Monsieur le Président, ce soir j’ai reçu un e-mail de mon ami. Un e-mail terrible, un e-mail horrible. Il me dit que l’immeuble qui jouxte le sien a été soufflé par les bombes. Il me dit que, lui qui ne pleure jamais, pleure aujourd’hui les larmes de son corps. Il me dit que dans cet immeuble de 5 étages qui n’existe plus vivait la famille Dalou. Dans cette immeuble pulvérisé, 12 morts, 12 cadavres, 12 horreurs. Et une montagne de larmes et de souffrances. Et le regard sans âme d’une barbarie méprisante…
Monsieur le Président, vous n’avez pas le temps, je ne vous parlerai pas des blessés, pas des angoisses, pas des deuils impossibles, pas même de tous ces morts. Je vous parlerai des enfants, juste des enfants… Vous aurez bien un tout petit peu de temps, pour des enfants, pour ces obscures enfants entrés dans la mort. Il est important que vous pensiez à eux, eux pour qui il est trop tard. Pour eux vous ne pouvez plus rien. Puis vous pensez aux autres, envers qui vous pouvez tant.
Monsieur le Président, j’ai vu ces enfants, ces enfants sortis des photos, sortis de ce trou et des gravats souvenir de ce qui fut un immeuble de vie. Je vois ce sauveteur, ce voisin, ce parent ( ?) sortant ce petit corps pantelant. Sur une autre photo je vois un brancard, un pauvre brancard tout petit où sont posés collés l’un à l’autre ces corps minuscules, comme endormis, comme se touchant l’un l’autre pour se rassurer, comme pour se dire que ce n’est que la mort.
Monsieur le Président, ne me dites pas que vous ne pouvez rien. Que vous compatissez mais ne pouvez rien.
Monsieur le Président, je dois aussi vous parler de Nathan Blanc. Il a 19 ans et demeurait à Haifa. Il est Israélien. Aujourd’hui il demeure en prison. Nathan n’avait pas connaissance de ce témoignage de Ziad, mais il savait ce qui était en train d’advenir. Nathan a eu le courage de dire non, au prix de la prison.
Monsieur le Président, vous ne pouvez pas abandonner Nathan, ce tout jeune pacifiste israélien, et dans le même mouvement tourner le dos à mes amis israéliens, juifs comme moi, qui ont le courage d’affronter cette folie guerrière. Au nom de mon pays la France, au nom de ce pays qu’ont rejoint mes grands parents avec un énorme espoir de liberté et de dignité vous devez vous engager, clairement, fermement. Monsieur le Président, les pacifistes israéliens attendent de nous, les pacifistes palestiniens attendent de nous. N’abandonnez pas au désespoir Leïla Shahid confrontée au mur colonial.

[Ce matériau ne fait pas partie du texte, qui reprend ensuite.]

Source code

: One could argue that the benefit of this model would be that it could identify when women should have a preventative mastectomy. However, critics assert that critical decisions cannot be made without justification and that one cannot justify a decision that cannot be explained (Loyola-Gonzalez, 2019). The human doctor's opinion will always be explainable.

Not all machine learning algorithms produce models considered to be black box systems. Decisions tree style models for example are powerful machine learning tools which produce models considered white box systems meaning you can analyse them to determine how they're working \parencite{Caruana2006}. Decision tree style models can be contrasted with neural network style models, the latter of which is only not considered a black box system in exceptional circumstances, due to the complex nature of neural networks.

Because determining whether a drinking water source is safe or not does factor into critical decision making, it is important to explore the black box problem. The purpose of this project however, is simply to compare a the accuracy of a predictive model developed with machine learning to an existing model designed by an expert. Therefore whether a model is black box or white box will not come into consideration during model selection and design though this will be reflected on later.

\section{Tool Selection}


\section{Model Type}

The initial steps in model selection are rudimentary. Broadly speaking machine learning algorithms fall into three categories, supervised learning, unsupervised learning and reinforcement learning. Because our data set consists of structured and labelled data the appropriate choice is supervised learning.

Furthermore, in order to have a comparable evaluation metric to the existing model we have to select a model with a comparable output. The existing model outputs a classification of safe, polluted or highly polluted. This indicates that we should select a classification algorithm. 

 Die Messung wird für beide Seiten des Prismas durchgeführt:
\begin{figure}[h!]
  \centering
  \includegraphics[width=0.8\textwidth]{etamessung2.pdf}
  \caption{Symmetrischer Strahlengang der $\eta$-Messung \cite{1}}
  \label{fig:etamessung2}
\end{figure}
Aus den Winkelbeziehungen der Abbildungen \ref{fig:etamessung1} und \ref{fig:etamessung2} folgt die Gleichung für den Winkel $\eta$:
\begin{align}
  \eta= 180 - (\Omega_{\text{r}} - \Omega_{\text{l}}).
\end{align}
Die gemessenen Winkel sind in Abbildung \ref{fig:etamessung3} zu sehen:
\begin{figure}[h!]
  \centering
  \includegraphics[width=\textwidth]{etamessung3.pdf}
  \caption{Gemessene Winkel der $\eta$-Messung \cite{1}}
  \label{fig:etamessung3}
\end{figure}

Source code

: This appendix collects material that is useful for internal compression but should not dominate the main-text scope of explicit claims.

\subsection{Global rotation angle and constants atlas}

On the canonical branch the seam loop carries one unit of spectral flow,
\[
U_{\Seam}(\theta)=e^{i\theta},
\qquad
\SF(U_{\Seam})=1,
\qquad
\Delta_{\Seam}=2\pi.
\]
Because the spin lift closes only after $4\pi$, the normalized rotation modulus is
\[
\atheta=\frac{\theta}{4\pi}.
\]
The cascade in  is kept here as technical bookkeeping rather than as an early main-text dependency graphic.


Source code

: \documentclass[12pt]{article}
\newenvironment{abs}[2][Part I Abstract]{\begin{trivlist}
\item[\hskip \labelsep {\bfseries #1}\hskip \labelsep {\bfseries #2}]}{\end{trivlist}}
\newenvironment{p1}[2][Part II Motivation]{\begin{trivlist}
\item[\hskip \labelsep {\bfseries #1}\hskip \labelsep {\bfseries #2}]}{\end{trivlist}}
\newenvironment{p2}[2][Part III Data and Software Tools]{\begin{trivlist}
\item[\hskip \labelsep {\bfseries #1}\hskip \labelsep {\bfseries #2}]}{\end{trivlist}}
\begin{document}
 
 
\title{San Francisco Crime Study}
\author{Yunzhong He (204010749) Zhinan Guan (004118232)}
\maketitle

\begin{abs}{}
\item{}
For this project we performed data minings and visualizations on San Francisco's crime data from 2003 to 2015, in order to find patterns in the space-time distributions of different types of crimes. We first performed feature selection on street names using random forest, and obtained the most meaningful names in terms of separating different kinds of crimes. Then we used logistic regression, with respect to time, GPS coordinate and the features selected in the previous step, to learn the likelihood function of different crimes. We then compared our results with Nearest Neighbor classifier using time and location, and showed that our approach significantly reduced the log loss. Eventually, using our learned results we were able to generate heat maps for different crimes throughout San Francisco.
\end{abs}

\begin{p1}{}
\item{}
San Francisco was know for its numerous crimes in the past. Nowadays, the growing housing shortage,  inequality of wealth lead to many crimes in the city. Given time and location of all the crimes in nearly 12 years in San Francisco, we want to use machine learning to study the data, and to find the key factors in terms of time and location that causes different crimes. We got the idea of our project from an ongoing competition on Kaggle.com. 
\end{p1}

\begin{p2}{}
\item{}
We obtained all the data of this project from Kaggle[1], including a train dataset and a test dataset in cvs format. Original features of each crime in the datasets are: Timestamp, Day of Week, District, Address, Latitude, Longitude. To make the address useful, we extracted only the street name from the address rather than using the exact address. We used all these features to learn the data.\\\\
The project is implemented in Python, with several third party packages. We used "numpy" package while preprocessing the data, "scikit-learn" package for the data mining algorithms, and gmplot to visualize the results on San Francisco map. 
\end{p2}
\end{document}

Après l’horrible opération « Plomb durci » qui avait vu le massacre d’un habitant sur 1.000, 5 sur 1.000 blessés, le « crime de guerre, voire contre l’humanité » avait été évoqué. Et puis rien. Et puis le silence. Et puis pas de Tribunal. Alors, alors ça recommence, cette danse macabre des êtres sans conscience, sans dignité, sans humanité. Monsieur le Président, les silences, les lâchetés, libèrent les bêtes sauvages. Monsieur le Président, le silence est un crime de lâcheté. Simplement appeler à « de la retenue » est un silence, une fuite devant les responsabilités.
Monsieur le Président, vous pouvez tant pour mettre fin à cette horreur. Vous pouvez clamer que la France ne se taira plus, que ça suffit. Vous pouvez affirmer l’engagement de la France pour l’application du Droit International, sans faiblesse, pour que la Palestine entre à l’ONU, pour que les frontières intégrales de 67 soient reconnues et imposées.
Vous pouvez, Monsieur le Président, appeler à la convocation du Tribunal International que ceux qui commettent ces morts répondent de leurs actes.
Monsieur le Président, la paix demande du courage. La paix demande de la détermination. La paix demande du Droit. En vous honorant d’œuvrer pour le Droit vous défendrez la vie, vous porterez la place et l’histoire de notre pays.